- Exercise objective
Give again, word for word, each line below starting at the one that contains "- Hash Tables" and ending at the one that contains "Use a hash table".
++++ Information supplied ++++
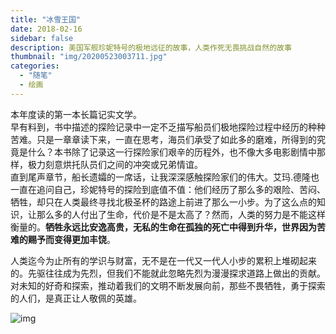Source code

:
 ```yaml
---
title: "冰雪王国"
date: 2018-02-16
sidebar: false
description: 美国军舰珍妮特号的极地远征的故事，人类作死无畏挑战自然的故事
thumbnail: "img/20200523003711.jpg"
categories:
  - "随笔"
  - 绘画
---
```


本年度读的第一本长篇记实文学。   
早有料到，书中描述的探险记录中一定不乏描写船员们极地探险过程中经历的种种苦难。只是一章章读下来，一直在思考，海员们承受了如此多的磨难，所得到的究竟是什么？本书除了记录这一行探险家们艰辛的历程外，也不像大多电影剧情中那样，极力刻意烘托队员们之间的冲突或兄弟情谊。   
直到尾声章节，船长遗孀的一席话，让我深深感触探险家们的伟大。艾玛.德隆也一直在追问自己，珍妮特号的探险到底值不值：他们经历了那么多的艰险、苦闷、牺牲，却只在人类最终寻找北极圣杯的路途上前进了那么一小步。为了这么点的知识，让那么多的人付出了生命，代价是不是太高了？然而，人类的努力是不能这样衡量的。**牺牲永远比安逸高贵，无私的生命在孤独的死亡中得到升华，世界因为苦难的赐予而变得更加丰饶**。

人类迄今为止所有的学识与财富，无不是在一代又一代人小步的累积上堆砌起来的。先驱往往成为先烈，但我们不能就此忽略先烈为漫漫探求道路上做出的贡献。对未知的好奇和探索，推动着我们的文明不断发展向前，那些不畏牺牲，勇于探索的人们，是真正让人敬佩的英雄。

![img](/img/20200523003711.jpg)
++++
++++ Information supplied ++++
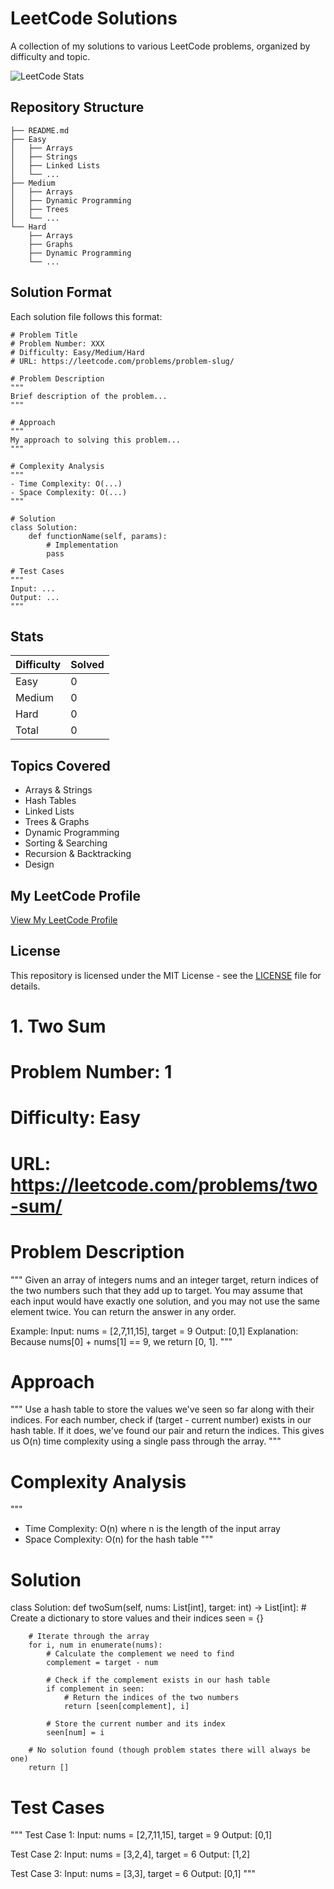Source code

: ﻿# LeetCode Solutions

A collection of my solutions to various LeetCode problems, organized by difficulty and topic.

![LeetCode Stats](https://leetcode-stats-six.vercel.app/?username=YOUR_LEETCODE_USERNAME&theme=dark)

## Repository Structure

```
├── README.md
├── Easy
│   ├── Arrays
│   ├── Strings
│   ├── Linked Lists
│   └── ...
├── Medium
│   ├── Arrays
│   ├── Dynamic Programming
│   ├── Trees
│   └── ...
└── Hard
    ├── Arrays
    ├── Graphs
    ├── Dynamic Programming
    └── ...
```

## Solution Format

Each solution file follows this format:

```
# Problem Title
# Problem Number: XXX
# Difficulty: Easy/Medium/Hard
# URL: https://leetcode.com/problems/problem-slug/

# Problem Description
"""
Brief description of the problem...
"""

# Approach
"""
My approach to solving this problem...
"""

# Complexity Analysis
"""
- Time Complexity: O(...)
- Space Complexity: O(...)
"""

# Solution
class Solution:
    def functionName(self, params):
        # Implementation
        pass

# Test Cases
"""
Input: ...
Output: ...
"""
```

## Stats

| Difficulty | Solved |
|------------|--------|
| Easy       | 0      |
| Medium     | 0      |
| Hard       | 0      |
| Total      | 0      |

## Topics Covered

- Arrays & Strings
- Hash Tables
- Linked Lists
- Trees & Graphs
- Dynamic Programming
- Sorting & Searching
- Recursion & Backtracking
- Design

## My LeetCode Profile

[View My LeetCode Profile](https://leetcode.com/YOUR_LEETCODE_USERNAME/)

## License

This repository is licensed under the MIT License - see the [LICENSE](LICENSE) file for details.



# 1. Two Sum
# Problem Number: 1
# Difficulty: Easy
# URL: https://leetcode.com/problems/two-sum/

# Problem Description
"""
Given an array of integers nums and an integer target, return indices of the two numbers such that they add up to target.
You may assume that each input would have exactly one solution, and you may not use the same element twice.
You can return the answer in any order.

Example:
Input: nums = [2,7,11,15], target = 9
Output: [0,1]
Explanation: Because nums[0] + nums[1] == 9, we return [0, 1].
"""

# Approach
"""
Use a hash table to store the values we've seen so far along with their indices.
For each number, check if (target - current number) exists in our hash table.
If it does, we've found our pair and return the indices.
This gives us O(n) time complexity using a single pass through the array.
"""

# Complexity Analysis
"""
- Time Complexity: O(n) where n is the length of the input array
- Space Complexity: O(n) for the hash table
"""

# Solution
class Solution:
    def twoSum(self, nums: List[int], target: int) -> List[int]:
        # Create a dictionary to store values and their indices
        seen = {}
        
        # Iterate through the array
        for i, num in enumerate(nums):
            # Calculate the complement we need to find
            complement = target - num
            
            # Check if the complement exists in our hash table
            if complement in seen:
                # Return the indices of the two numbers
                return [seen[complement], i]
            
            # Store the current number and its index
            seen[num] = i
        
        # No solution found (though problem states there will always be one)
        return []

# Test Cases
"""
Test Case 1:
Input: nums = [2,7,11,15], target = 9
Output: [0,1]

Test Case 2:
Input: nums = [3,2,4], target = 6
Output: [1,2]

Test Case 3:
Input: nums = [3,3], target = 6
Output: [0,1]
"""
++++
++++ Information supplied ++++
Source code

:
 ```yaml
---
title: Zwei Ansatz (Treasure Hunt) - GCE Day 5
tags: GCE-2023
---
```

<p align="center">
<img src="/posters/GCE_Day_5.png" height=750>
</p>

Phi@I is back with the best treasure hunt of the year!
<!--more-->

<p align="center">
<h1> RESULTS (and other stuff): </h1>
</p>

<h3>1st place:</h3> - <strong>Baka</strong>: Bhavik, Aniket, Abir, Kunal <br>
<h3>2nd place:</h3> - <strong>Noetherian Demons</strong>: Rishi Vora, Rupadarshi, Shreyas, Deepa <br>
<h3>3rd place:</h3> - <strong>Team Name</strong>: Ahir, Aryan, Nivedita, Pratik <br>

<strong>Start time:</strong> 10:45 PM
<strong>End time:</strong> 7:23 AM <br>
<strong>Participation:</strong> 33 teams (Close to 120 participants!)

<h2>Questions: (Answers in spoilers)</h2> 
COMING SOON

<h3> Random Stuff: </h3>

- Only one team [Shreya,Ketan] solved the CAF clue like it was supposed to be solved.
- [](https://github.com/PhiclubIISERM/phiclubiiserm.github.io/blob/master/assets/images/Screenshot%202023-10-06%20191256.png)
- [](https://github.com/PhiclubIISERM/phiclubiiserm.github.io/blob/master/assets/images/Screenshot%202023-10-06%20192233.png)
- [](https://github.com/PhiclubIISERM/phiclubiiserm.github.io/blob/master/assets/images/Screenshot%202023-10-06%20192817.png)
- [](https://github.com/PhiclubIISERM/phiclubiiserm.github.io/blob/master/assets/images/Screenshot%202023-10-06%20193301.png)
++++
- Problem solution
- Hash Tables
- Linked Lists
- Trees & Graphs
- Dynamic Programming
- Sorting & Searching
- Recursion & Backtracking
- Design

## My LeetCode Profile

[View My LeetCode Profile](https://leetcode.com/YOUR_LEETCODE_USERNAME/)

## License

This repository is licensed under the MIT License - see the [LICENSE](LICENSE) file for details.



# 1. Two Sum
# Problem Number: 1
# Difficulty: Easy
# URL: https://leetcode.com/problems/two-sum/

# Problem Description
"""
Given an array of integers nums and an integer target, return indices of the two numbers such that they add up to target.
You may assume that each input would have exactly one solution, and you may not use the same element twice.
You can return the answer in any order.

Example:
Input: nums = [2,7,11,15], target = 9
Output: [0,1]
Explanation: Because nums[0] + nums[1] == 9, we return [0, 1].
"""

# Approach
"""
Use a hash table to store the values we've seen so far along with their indices.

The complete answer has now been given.